The Mayor and Council have stuck stubbornly to the Canada Mortgage and Housing Corporation (CMHC) definition of ‘affordable,’ which is 80 per cent of market rate. Since most of them are homeowners themselves, some even landlords, they are far out of touch with the mass of working people and what their ‘affordable’ would actually mean. I am running so that I can reflect on Council the perspective of the majority of residents of Kingston, and to fight back against the well-represented rich of this city.
What are the three most common issues voters are bringing up to you as you campaign?
- Housing/Cost-of-living crisis.
- Homeless/unhoused population.
- Conditions of roads and volume of traffic .
What three issues are most pressing/important to address locally, in your opinion?
I would argue that the issues that can be, and must be addressed locally, are:
- The abolition of homelessness.
- The expansion of public rent-geared-to-income housing.
- The expansion of public transport and making it free.
What is the most pressing issue in your district?
The most pressing issue in my district—and in the city—is affordable housing. If I sound like a broken record about this problem, it’s because the more people I talk to, the more dire I realize the situation is. It’s also the keystone issue upon which so many other issues of this city rest—health care, policing costs, climate change, transportation—they’re all affected by the success or failure of housing policy.
What do you feel sets you apart from other candidates?
What sets the slate of candidates on the People’s Platform for Housing (sic) apart is that we ourselves are tenants, students, and working people—we are the ones being most negatively affected by the current crises and we have a vested interest in helping others who are disproportionately affected. We are not homeowners, we are not career politicians, we aren’t coerced or owned by developers—we have proven track records of providing material support to oppressed populations. And, by electing us together as your mayor and Council, we have the opportunity to make immediate and dramatic changes to the way this city does business, even in the face of opposition from the privileged elite.

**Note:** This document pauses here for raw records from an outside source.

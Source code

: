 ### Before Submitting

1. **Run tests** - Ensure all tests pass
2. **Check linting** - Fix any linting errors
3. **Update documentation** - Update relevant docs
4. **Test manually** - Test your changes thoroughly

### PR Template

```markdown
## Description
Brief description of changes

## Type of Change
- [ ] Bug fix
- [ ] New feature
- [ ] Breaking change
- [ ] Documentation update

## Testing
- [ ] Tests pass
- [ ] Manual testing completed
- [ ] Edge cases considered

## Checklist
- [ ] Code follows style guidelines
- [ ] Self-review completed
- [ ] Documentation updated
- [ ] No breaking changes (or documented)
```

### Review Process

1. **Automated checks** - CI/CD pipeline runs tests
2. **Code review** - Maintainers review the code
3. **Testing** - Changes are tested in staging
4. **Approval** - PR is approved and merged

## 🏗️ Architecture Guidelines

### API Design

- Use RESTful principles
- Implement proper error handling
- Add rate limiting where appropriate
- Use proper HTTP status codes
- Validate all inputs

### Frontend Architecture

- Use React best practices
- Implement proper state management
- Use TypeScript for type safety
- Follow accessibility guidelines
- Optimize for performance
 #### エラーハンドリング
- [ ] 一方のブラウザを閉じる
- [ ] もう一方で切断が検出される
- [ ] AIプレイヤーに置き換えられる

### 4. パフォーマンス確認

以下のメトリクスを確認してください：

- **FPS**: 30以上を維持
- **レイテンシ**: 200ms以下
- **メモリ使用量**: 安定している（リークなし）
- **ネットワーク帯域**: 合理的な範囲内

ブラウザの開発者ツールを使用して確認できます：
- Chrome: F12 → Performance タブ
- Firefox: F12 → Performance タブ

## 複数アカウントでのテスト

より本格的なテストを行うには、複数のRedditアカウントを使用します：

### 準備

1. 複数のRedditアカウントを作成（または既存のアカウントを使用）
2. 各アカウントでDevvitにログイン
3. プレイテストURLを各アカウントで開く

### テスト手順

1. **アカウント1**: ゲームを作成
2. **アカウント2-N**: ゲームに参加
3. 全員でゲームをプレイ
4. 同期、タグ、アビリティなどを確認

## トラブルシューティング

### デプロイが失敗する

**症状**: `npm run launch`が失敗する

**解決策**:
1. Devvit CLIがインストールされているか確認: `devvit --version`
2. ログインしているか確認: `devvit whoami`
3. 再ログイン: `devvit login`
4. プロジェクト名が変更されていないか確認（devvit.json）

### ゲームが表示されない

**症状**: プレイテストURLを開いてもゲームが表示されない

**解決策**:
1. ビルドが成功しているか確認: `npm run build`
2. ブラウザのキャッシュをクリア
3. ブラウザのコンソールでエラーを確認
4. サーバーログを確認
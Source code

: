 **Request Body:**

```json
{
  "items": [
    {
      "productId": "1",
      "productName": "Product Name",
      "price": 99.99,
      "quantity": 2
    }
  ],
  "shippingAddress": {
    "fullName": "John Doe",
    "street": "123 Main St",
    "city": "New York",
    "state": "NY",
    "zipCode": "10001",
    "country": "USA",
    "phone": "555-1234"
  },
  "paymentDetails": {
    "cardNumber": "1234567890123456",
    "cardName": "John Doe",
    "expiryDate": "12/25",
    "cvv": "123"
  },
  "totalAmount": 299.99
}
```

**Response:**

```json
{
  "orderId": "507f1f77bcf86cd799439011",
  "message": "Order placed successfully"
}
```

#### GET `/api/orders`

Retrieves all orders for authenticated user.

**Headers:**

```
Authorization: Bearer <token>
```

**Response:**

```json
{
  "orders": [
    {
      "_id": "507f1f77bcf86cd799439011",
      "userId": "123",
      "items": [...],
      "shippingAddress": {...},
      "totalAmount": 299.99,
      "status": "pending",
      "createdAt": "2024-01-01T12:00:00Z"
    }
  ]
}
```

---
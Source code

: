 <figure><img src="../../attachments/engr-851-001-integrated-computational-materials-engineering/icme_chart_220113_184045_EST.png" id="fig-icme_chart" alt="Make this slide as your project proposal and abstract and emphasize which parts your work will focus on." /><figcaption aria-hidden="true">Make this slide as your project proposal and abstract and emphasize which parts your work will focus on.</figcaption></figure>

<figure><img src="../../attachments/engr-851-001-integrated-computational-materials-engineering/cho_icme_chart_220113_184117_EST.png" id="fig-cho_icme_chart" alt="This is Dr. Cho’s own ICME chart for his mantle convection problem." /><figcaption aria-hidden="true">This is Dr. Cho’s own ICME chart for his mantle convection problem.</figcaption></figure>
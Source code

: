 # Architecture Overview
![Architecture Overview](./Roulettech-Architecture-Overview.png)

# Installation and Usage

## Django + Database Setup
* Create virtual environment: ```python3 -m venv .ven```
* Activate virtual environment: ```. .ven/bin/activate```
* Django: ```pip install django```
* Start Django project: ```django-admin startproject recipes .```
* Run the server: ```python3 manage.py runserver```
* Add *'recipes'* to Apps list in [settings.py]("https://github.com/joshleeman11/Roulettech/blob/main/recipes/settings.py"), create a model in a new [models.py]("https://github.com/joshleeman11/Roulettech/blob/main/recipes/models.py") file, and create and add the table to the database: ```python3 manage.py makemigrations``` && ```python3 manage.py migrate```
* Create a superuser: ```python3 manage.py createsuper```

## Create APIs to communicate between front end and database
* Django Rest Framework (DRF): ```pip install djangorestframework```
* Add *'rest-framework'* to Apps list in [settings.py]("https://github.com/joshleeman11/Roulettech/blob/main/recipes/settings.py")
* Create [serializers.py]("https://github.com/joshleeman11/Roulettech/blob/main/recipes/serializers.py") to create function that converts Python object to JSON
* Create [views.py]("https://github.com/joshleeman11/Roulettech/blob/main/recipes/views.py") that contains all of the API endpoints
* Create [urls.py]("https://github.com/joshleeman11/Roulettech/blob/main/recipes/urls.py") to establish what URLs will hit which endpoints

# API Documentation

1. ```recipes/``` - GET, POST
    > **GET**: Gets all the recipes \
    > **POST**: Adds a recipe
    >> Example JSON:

For more information on Jacob Wynperle, candidate for Meadowbrook-Strathcona District in the 2022 municipal election, visit the People’s Platform for Kingston website, Facebook or Instagram pages.
With files from Cris Vilela.
Impressed by your comments. You are right, we need more affordable housing which the private sector will never build when a demand for high end (most profitable)still exists. Only the public sector will build for those who cannot afford more. Your fight ‘affordable housing’ helps some but not many and only if the private sector can be forced to build it. Local governments have few resources, cannot run a deficit and what it needs is huge transfers from provincial and federal government supporting co-operative and other forms of ownership. What is happening in Ontario is that the current government sees the problem only in the number, not the type, of units built so more and more large subdivisions or high density buildings are the answer and the private sector is more than willing to oblige as the latest 19 & 23 story building in Kingston downtown and the proposal to turn an urban forrest and wetland into 1600 units of which only 100 can be ‘affordable housing’.
Keep advocating and developing your alternatives. You have a lot to offer, seem sincere and really as never before need more people to speak truth to power. Bill Jennings( logged in as my wife)
Regarding acclaimed candidates, why do we not have an option to NOT vote for them? It is not democratic to permit an unopposed candidate to step into their seat without knowledge of what fraction of citizens do or do not support their position.